Technology deep dive

FastFlowLM is built NPU-first

FastFlowLM retools the entire inference stack for AMD’s XDNA-based Ryzen™ AI silicon. Instead of mirroring GPU kernels, we partition prefill and decoding into tile-sized workloads, keep KV state resident on-chip, and stream attention math through the NPU’s 12 TFLOPS bf16 fabric.
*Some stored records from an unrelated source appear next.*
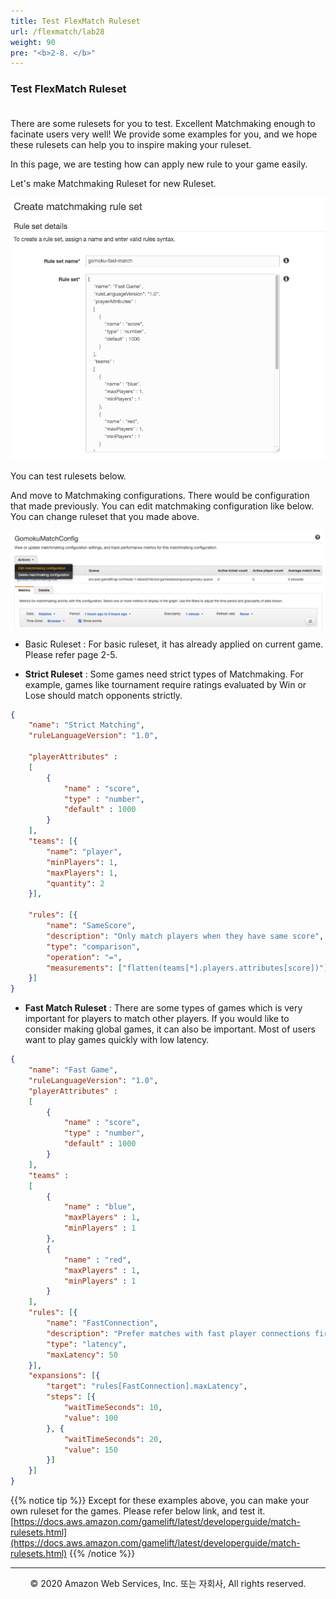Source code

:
 ```yaml
---
title: Test FlexMatch Ruleset
url: /flexmatch/lab28
weight: 90
pre: "<b>2-8. </b>"
---
```


### Test FlexMatch Ruleset <br/><br/>

There are some rulesets for you to test. Excellent Matchmaking enough to facinate users very well!
We provide some examples for you, and we hope these rulesets can help you to inspire making your ruleset.

In this page, we are testing how can apply new rule to your game easily.

Let's make Matchmaking Ruleset for new Ruleset.

![Rule](./images/Rule-1[en].png)

You can test rulesets below. 

And move to Matchmaking configurations. There would be configuration that made previously.
You can edit matchmaking configuration like below. You can change ruleset that you made above.

![Rule](./images/Rule-2[en].png)


* Basic Ruleset : For basic ruleset, it has already applied on current game. Please refer page 2-5.

* **Strict Ruleset** : Some games need strict types of Matchmaking. For example, games like tournament require ratings evaluated by Win or Lose should match opponents strictly.

```json
{
    "name": "Strict Matching",
    "ruleLanguageVersion": "1.0",

    "playerAttributes" :
    [
        {
            "name" : "score",
            "type" : "number",
            "default" : 1000
        }
    ],
    "teams": [{
        "name": "player",
        "minPlayers": 1,
        "maxPlayers": 1,
        "quantity": 2
    }],

    "rules": [{
        "name": "SameScore",
        "description": "Only match players when they have same score",
        "type": "comparison",
        "operation": "=",
        "measurements": ["flatten(teams[*].players.attributes[score])"]
    }]
}
```

* **Fast Match Ruleset** : There are some types of games which is very important for players to match other players. If you would like to consider making global games, it can also be important. Most of users want to play games quickly with low latency.

```json
{
    "name": "Fast Game",
    "ruleLanguageVersion": "1.0",
    "playerAttributes" :
    [
        {
            "name" : "score",
            "type" : "number",
            "default" : 1000
        }
    ],
    "teams" :
    [
        {
            "name" : "blue",
            "maxPlayers" : 1,
            "minPlayers" : 1
        },
        {
            "name" : "red",
            "maxPlayers" : 1,
            "minPlayers" : 1
        }
    ],
    "rules": [{
        "name": "FastConnection",
        "description": "Prefer matches with fast player connections first",
        "type": "latency",
        "maxLatency": 50
    }],
    "expansions": [{
        "target": "rules[FastConnection].maxLatency",
        "steps": [{
            "waitTimeSeconds": 10,
            "value": 100
        }, {
            "waitTimeSeconds": 20,
            "value": 150
        }]
    }]
}
```

{{% notice tip %}}
Except for these examples above, you can make your own ruleset for the games. Please refer below link, and test it.
[https://docs.aws.amazon.com/gamelift/latest/developerguide/match-rulesets.html](https://docs.aws.amazon.com/gamelift/latest/developerguide/match-rulesets.html)
{{% /notice %}}

---
<p align="center">
© 2020 Amazon Web Services, Inc. 또는 자회사, All rights reserved.
</p>

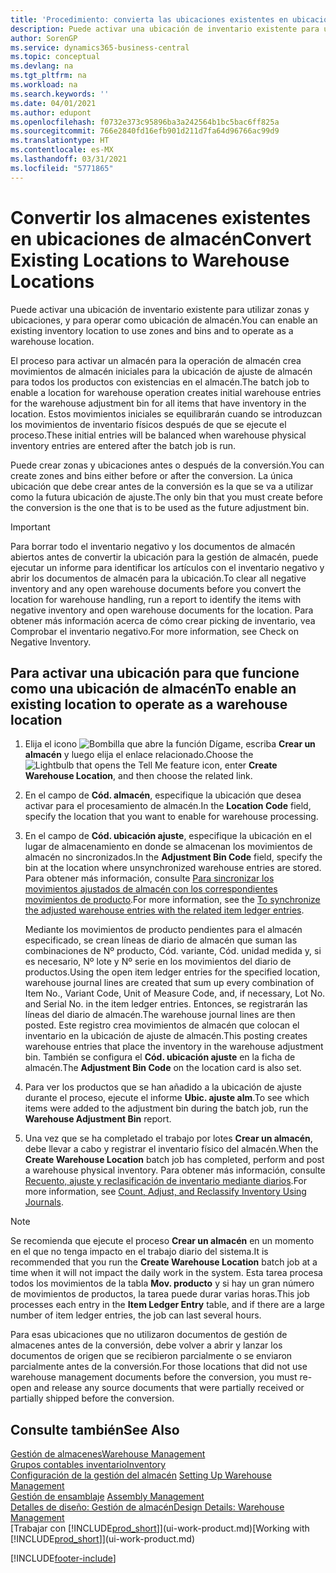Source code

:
 ```yaml
---
title: 'Procedimiento: convierta las ubicaciones existentes en ubicaciones de almacén | Documentos de Microsoft'
description: Puede activar una ubicación de inventario existente para utilizar zonas y ubicaciones, y para operar como ubicación de almacén.
author: SorenGP
ms.service: dynamics365-business-central
ms.topic: conceptual
ms.devlang: na
ms.tgt_pltfrm: na
ms.workload: na
ms.search.keywords: ''
ms.date: 04/01/2021
ms.author: edupont
ms.openlocfilehash: f0732e373c95896ba3a242564b1bc5bac6ff825a
ms.sourcegitcommit: 766e2840fd16efb901d211d7fa64d96766ac99d9
ms.translationtype: HT
ms.contentlocale: es-MX
ms.lasthandoff: 03/31/2021
ms.locfileid: "5771865"
---
```

# <a name="convert-existing-locations-to-warehouse-locations"></a><span data-ttu-id="bb614-103">Convertir los almacenes existentes en ubicaciones de almacén</span><span class="sxs-lookup"><span data-stu-id="bb614-103">Convert Existing Locations to Warehouse Locations</span></span>
<span data-ttu-id="bb614-104">Puede activar una ubicación de inventario existente para utilizar zonas y ubicaciones, y para operar como ubicación de almacén.</span><span class="sxs-lookup"><span data-stu-id="bb614-104">You can enable an existing inventory location to use zones and bins and to operate as a warehouse location.</span></span>  

<span data-ttu-id="bb614-105">El proceso para activar un almacén para la operación de almacén crea movimientos de almacén iniciales para la ubicación de ajuste de almacén para todos los productos con existencias en el almacén.</span><span class="sxs-lookup"><span data-stu-id="bb614-105">The batch job to enable a location for warehouse operation creates initial warehouse entries for the warehouse adjustment bin for all items that have inventory in the location.</span></span> <span data-ttu-id="bb614-106">Estos movimientos iniciales se equilibrarán cuando se introduzcan los movimientos de inventario físicos después de que se ejecute el proceso.</span><span class="sxs-lookup"><span data-stu-id="bb614-106">These initial entries will be balanced when warehouse physical inventory entries are entered after the batch job is run.</span></span>  

<span data-ttu-id="bb614-107">Puede crear zonas y ubicaciones antes o después de la conversión.</span><span class="sxs-lookup"><span data-stu-id="bb614-107">You can create zones and bins either before or after the conversion.</span></span> <span data-ttu-id="bb614-108">La única ubicación que debe crear antes de la conversión es la que se va a utilizar como la futura ubicación de ajuste.</span><span class="sxs-lookup"><span data-stu-id="bb614-108">The only bin that you must create before the conversion is the one that is to be used as the future adjustment bin.</span></span>  

> [!IMPORTANT]  
>  <span data-ttu-id="bb614-109">Para borrar todo el inventario negativo y los documentos de almacén abiertos antes de convertir la ubicación para la gestión de almacén, puede ejecutar un informe para identificar los artículos con el inventario negativo y abrir los documentos de almacén para la ubicación.</span><span class="sxs-lookup"><span data-stu-id="bb614-109">To clear all negative inventory and any open warehouse documents before you convert the location for warehouse handling, run a report to identify the items with negative inventory and open warehouse documents for the location.</span></span> <span data-ttu-id="bb614-110">Para obtener más información acerca de cómo crear picking de inventario, vea Comprobar el inventario negativo.</span><span class="sxs-lookup"><span data-stu-id="bb614-110">For more information, see Check on Negative Inventory.</span></span>  

## <a name="to-enable-an-existing-location-to-operate-as-a-warehouse-location"></a><span data-ttu-id="bb614-111">Para activar una ubicación para que funcione como una ubicación de almacén</span><span class="sxs-lookup"><span data-stu-id="bb614-111">To enable an existing location to operate as a warehouse location</span></span>  
1.  <span data-ttu-id="bb614-112">Elija el icono ![Bombilla que abre la función Dígame](media/ui-search/search_small.png "Dígame qué desea hacer"), escriba **Crear un almacén** y luego elija el enlace relacionado.</span><span class="sxs-lookup"><span data-stu-id="bb614-112">Choose the ![Lightbulb that opens the Tell Me feature](media/ui-search/search_small.png "Tell me what you want to do") icon, enter **Create Warehouse Location**, and then choose the related link.</span></span>  
2.  <span data-ttu-id="bb614-113">En el campo de **Cód. almacén**, especifique la ubicación que desea activar para el procesamiento de almacén.</span><span class="sxs-lookup"><span data-stu-id="bb614-113">In the **Location Code** field, specify the location that you want to enable for warehouse processing.</span></span>  
3.  <span data-ttu-id="bb614-114">En el campo de **Cód. ubicación ajuste**, especifique la ubicación en el lugar de almacenamiento en donde se almacenan los movimientos de almacén no sincronizados.</span><span class="sxs-lookup"><span data-stu-id="bb614-114">In the **Adjustment Bin Code** field, specify the bin at the location where unsynchronized warehouse entries are stored.</span></span> <span data-ttu-id="bb614-115">Para obtener más información, consulte [Para sincronizar los movimientos ajustados de almacén con los correspondientes movimientos de producto](inventory-how-count-adjust-reclassify.md#to-synchronize-the-adjusted-warehouse-entries-with-the-related-item-ledger-entries).</span><span class="sxs-lookup"><span data-stu-id="bb614-115">For more information, see the [To synchronize the adjusted warehouse entries with the related item ledger entries](inventory-how-count-adjust-reclassify.md#to-synchronize-the-adjusted-warehouse-entries-with-the-related-item-ledger-entries).</span></span>  

    <span data-ttu-id="bb614-116">Mediante los movimientos de producto pendientes para el almacén especificado, se crean líneas de diario de almacén que suman las combinaciones de Nº producto, Cód. variante, Cód. unidad medida y, si es necesario, Nº lote y Nº serie en los movimientos del diario de productos.</span><span class="sxs-lookup"><span data-stu-id="bb614-116">Using the open item ledger entries for the specified location, warehouse journal lines are created that sum up every combination of Item No., Variant Code, Unit of Measure Code, and, if necessary, Lot No. and Serial No. in the item ledger entries.</span></span> <span data-ttu-id="bb614-117">Entonces, se registrarán las líneas del diario de almacén.</span><span class="sxs-lookup"><span data-stu-id="bb614-117">The warehouse journal lines are then posted.</span></span> <span data-ttu-id="bb614-118">Este registro crea movimientos de almacén que colocan el inventario en la ubicación de ajuste de almacén.</span><span class="sxs-lookup"><span data-stu-id="bb614-118">This posting creates warehouse entries that place the inventory in the warehouse adjustment bin.</span></span> <span data-ttu-id="bb614-119">También se configura el **Cód. ubicación ajuste** en la ficha de almacén.</span><span class="sxs-lookup"><span data-stu-id="bb614-119">The **Adjustment Bin Code** on the location card is also set.</span></span>  

4.  <span data-ttu-id="bb614-120">Para ver los productos que se han añadido a la ubicación de ajuste durante el proceso, ejecute el informe **Ubic. ajuste alm**.</span><span class="sxs-lookup"><span data-stu-id="bb614-120">To see which items were added to the adjustment bin during the batch job, run the **Warehouse Adjustment Bin** report.</span></span>  
5.  <span data-ttu-id="bb614-121">Una vez que se ha completado el trabajo por lotes **Crear un almacén**, debe llevar a cabo y registrar el inventario físico del almacén.</span><span class="sxs-lookup"><span data-stu-id="bb614-121">When the **Create Warehouse Location** batch job has completed, perform and post a warehouse physical inventory.</span></span> <span data-ttu-id="bb614-122">Para obtener más información, consulte [Recuento, ajuste y reclasificación de inventario mediante diarios](inventory-how-count-adjust-reclassify.md).</span><span class="sxs-lookup"><span data-stu-id="bb614-122">For more information, see [Count, Adjust, and Reclassify Inventory Using Journals](inventory-how-count-adjust-reclassify.md).</span></span>  

> [!NOTE]  
>  <span data-ttu-id="bb614-123">Se recomienda que ejecute el proceso **Crear un almacén** en un momento en el que no tenga impacto en el trabajo diario del sistema.</span><span class="sxs-lookup"><span data-stu-id="bb614-123">It is recommended that you run the **Create Warehouse Location** batch job at a time when it will not impact the daily work in the system.</span></span> <span data-ttu-id="bb614-124">Esta tarea procesa todos los movimientos de la tabla **Mov. producto** y si hay un gran número de movimientos de productos, la tarea puede durar varias horas.</span><span class="sxs-lookup"><span data-stu-id="bb614-124">This job processes each entry in the **Item Ledger Entry** table, and if there are a large number of item ledger entries, the job can last several hours.</span></span>  

 <span data-ttu-id="bb614-125">Para esas ubicaciones que no utilizaron documentos de gestión de almacenes antes de la conversión, debe volver a abrir y lanzar los documentos de origen que se recibieron parcialmente o se enviaron parcialmente antes de la conversión.</span><span class="sxs-lookup"><span data-stu-id="bb614-125">For those locations that did not use warehouse management documents before the conversion, you must re-open and release any source documents that were partially received or partially shipped before the conversion.</span></span>  

## <a name="see-also"></a><span data-ttu-id="bb614-126">Consulte también</span><span class="sxs-lookup"><span data-stu-id="bb614-126">See Also</span></span>  
[<span data-ttu-id="bb614-127">Gestión de almacenes</span><span class="sxs-lookup"><span data-stu-id="bb614-127">Warehouse Management</span></span>](warehouse-manage-warehouse.md)  
[<span data-ttu-id="bb614-128">Grupos contables inventario</span><span class="sxs-lookup"><span data-stu-id="bb614-128">Inventory</span></span>](inventory-manage-inventory.md)  
<span data-ttu-id="bb614-129">[Configuración de la gestión del almacén](warehouse-setup-warehouse.md)   </span><span class="sxs-lookup"><span data-stu-id="bb614-129">[Setting Up Warehouse Management](warehouse-setup-warehouse.md)   </span></span>  
<span data-ttu-id="bb614-130">[Gestión de ensamblaje](assembly-assemble-items.md)  </span><span class="sxs-lookup"><span data-stu-id="bb614-130">[Assembly Management](assembly-assemble-items.md)  </span></span>  
[<span data-ttu-id="bb614-131">Detalles de diseño: Gestión de almacén</span><span class="sxs-lookup"><span data-stu-id="bb614-131">Design Details: Warehouse Management</span></span>](design-details-warehouse-management.md)  
<span data-ttu-id="bb614-132">[Trabajar con [!INCLUDE[prod_short](includes/prod_short.md)]](ui-work-product.md)</span><span class="sxs-lookup"><span data-stu-id="bb614-132">[Working with [!INCLUDE[prod_short](includes/prod_short.md)]](ui-work-product.md)</span></span>


[!INCLUDE[footer-include](includes/footer-banner.md)]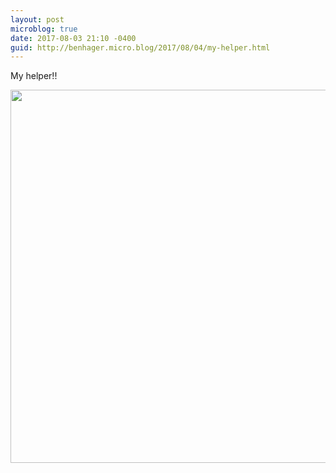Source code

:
 ```yaml
---
layout: post
microblog: true
date: 2017-08-03 21:10 -0400
guid: http://benhager.micro.blog/2017/08/04/my-helper.html
---
```

My helper!!

<img src="http://hager.blog/uploads/2017/31ef786d18.jpg" width="600" height="597" />
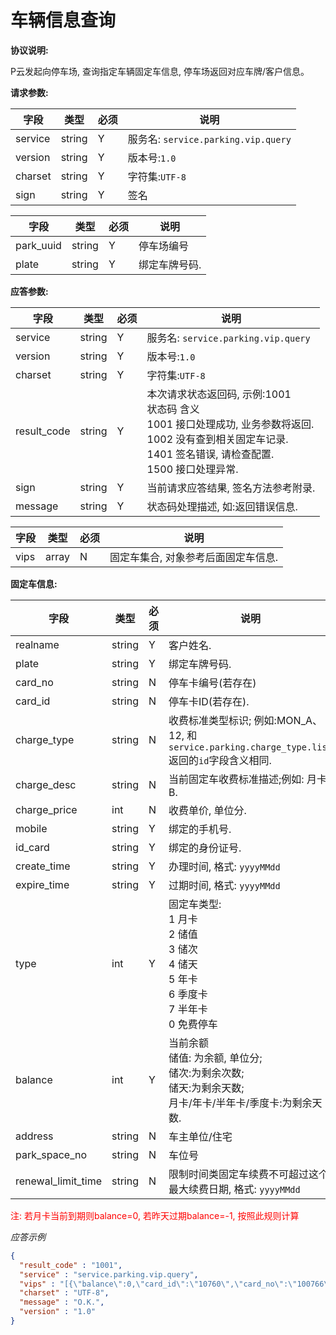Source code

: # 车辆信息查询

**协议说明:**

P云发起向停车场, 查询指定车辆固定车信息, 停车场返回对应车牌/客户信息。

**请求参数:**

| 字段 | 类型 | 必须 | 说明|
| --- | --- | --- | --- |
| service | string | Y | 服务名: `service.parking.vip.query` |
| version | string | Y | 版本号:`1.0`|
| charset | string | Y | 字符集:`UTF-8`|
| sign | string | Y | 签名|

| 字段 | 类型 | 必须 | 说明|
| --- | --- | -- | --- |
| park_uuid | string | Y | 停车场编号 |
| plate | string | Y | 绑定车牌号码. |

**应答参数:**

| 字段 | 类型 | 必须 | 说明|
| --- | --- | --- | --- |
| service | string | Y | 服务名: `service.parking.vip.query` |
| version | string | Y | 版本号:`1.0`|
| charset | string | Y | 字符集:`UTF-8`|
| result_code | string | Y | 本次请求状态返回码, 示例:1001<br/>状态码  含义<br/>1001  接口处理成功, 业务参数将返回.<br/>1002  没有查到相关固定车记录.<br/>1401  签名错误, 请检查配置.<br/>1500  接口处理异常. |
| sign | string | Y | 当前请求应答结果, 签名方法参考附录. |
| message | string | Y | 状态码处理描述, 如:返回错误信息. |

| 字段 | 类型 | 必须 | 说明|
| --- | --- | --- | --- |
| vips | array | N | 固定车集合, 对象参考后面固定车信息. |

**固定车信息:**

| 字段 | 类型 | 必须 | 说明    |
| --- | --- | --- | ---|
| realname | string | Y | 客户姓名. |
| plate | string | Y | 绑定车牌号码.|
| card_no | string | N | 停车卡编号(若存在)   |
| card_id | string | N | 停车卡ID(若存在).  |
| charge_type | string | N | 收费标准类型标识; 例如:MON_A、12, 和`service.parking.charge_type.list`返回的`id`字段含义相同.|
| charge_desc | string | N | 当前固定车收费标准描述;例如: 月卡B.   |
| charge_price | int | N | 收费单价, 单位分.   |
| mobile | string | Y | 绑定的手机号.|
| id_card | string | Y | 绑定的身份证号.     |
| create_time | string | Y | 办理时间, 格式: `yyyyMMdd`  |
| expire_time | string | Y | 过期时间, 格式: `yyyyMMdd`  |
| type| int | Y | 固定车类型:<br/>1 月卡<br/>2 储值<br/>3 储次<br/>4 储天<br/>5 年卡<br/>6 季度卡<br/>7 半年卡<br/>0 免费停车 |
| balance | int | Y | 当前余额<br/>储值: 为余额, 单位分;<br/>储次:为剩余次数;<br/>储天:为剩余天数;<br/>月卡/年卡/半年卡/季度卡:为剩余天数.|
| address | string | N | 车主单位/住宅 |
| park_space_no | string | N | 车位号 |
| renewal_limit_time | string | N | 限制时间类固定车续费不可超过这个最大续费日期, 格式: `yyyyMMdd` |

<font color='red'>注: 若月卡当前到期则balance=0, 若昨天过期balance=-1, 按照此规则计算</font>

*应答示例*

```json
{
  "result_code" : "1001",
  "service" : "service.parking.vip.query",
  "vips" : "[{\"balance\":0,\"card_id\":\"10760\",\"card_no\":\"100766\",\"charge_desc\":\"包月车_小型车\",\"charge_price\":20000,\"charge_type\":\"22\",\"create_time\":\"20210401090814\",\"expire_time\":\"20210401235959\",\"id_card\":\"511622199108272837\",\"mobile\":\"13632693491\",\"plate\":\"粤BN1B64\",\"realname\":\"唐泽轩\",\"type\":1}]\n",
  "charset" : "UTF-8",
  "message" : "O.K.",
  "version" : "1.0"
}
```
The result: up to 5.2× faster prefill and 4.8× faster decoding than the iGPU, 33.5× / 2.2× gains versus the CPU, while drawing 67× / 223× less power. We also lift the context ceiling from 2K to 256K tokens and halve Gemma 3 image TTFT from 8 s down to 4 s on the same laptop-class part.

Prefill acceleration

5.2× vs iGPU

Ryzen AI NPU prefill throughput.

Decoding acceleration

4.8× vs iGPU

Tile-aware token streaming.

Context window

256K tokens

Up from 2K in stock stacks.

Power draw

67× / 223× less

NPU vs iGPU / CPU.

Image TTFT

4 s

Gemma 3 vision, down from 8 s.

Parallel-by-design

Fine-grained orchestration on XDNA

The Ryzen AI chip blends an iGPU and an always-on NPU, both rated at 12 TFLOPS bf16 compute. While the GPU enjoys 125 GB/s of memory bandwidth, the NPU sits at 60 GB/s—so FastFlowLM had to attack the problem with software-led tiling, compression, and scheduling.

  • AIE tile partitioning

    We map transformer blocks to configurable tiles, fuse matmuls + activation, and ensure the compute fabric never waits on host memory.

  • Streaming KV residency

    Attention state stays inside NPU SRAM, enabling 256K-token prompts without bouncing to LPDDR.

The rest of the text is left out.